DAMASCUS // A group of Syrians from different faiths and different political leanings have met every Sunday since anti-regime protests erupted in March to exorcise the fear that haunts them all.
"The paradox is, everyone is scared in Syria," says Rafa Nashed, a psychoanalyst and one of the organisers of the gatherings at a Jesuit home in the centre of Damascus.
"Why does the regime use violence and repression? Because it is scared of losing power. And the people who protest, do you think they are not scared? They are very scared, but they are still going."
The meetings always begin the same way: six of the 50 participants sit in the middle of a room to start off the debate.
This week, the topic would be religious fear.
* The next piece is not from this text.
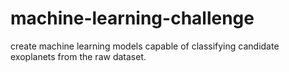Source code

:# machine-learning-challenge

create machine learning models capable of classifying candidate exoplanets from the raw dataset.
"After the attack against the Rifai mosque, I began to fear for me and my children," says Fadi, who shifts uncomfortably in his chair, referring to when club-wielding security forces attacked a group of people leaving prayers at the Sunni mosque in west Damascus on August 27, according to a rights group.
One demonstrator was killed and 10 were wounded, including the imam of the mosque, Osama Al Rifai.
"Me, as an Alawite, I am scared of what might happen. There are many dangerous events that have a sectarian dimension in Syria," he adds.
"I was also scared that people with strong views would escalate the situation, but luckily that did not happen."
Syria is a multi-confessional country with a Sunni majority, a substantial Christian minority and Alawite Shiites, who rule the country.
A total of 473 people were killed during protests in the month of Ramadan, a rights group said yesterday. The death toll comprised 360 civilians and 113 members of the security forces and army, the British-based Syrian Observatory for Human Rights said. The civilians included 25 people aged under 18, 14 women and 28 who died in detention or under torture, the observatory said, mainly in the region of Homs where government forces were reported to be conducting new operations yesterday. More than 2,200 people have been killed in the Syrian regime's crackdown on pro-democracy protests since mid-March, according to figures from the United Nations.
Back at the meeting, Maysan, a Druze, responds to Fadi's fear of confessional violence, arguing that Syrians "are aware of the risks of sectarian clashes".
"You assume in advance that people will take revenge, but it's not automatic. The protest movement is peaceful and refuses to embark on sectarian violence."
She adds: "I, however, am scared of foreign intervention - it will lead to the division of the country, much like it did in the former Yugoslavia."
Zaina, a Christian, hesitantly adds her view, telling the assembled participants that she sees the opposition to Bashar Al Assad's regime as "divided between those who are informed and aware of the issues, and another group, both more religious and less educated".
Alaa, also Christian, recounts his own experience as the room listens patiently.
"I was prejudiced through my education against Muslims, because my family had always said that we should not receive them at home," he tells the group.
"I used to support the regime, but after all these deaths, I have gone to protest."
The 20-something continues, speaking quickly, that he took to the streets in Duma, a suburb of Damascus, "and these men, who have been presented as scum, they helped me hide from the security forces. I was afraid to fall into their hands".
After Alaa speaks, the room falls silent for a minute, after which participants voice their fears in turn.
For Father Rami Elias, also a psychoanalyst and the head of the Jesuit house that hosts the weekly meetings, "it is not a question of politics, but of creating some space where people can discuss their fears, share them, and channel them so it does not lead to violence".
"Today, we took a big step because the group identified their fear by its name - fear of sectarianism," he adds. "But there is still much to be done."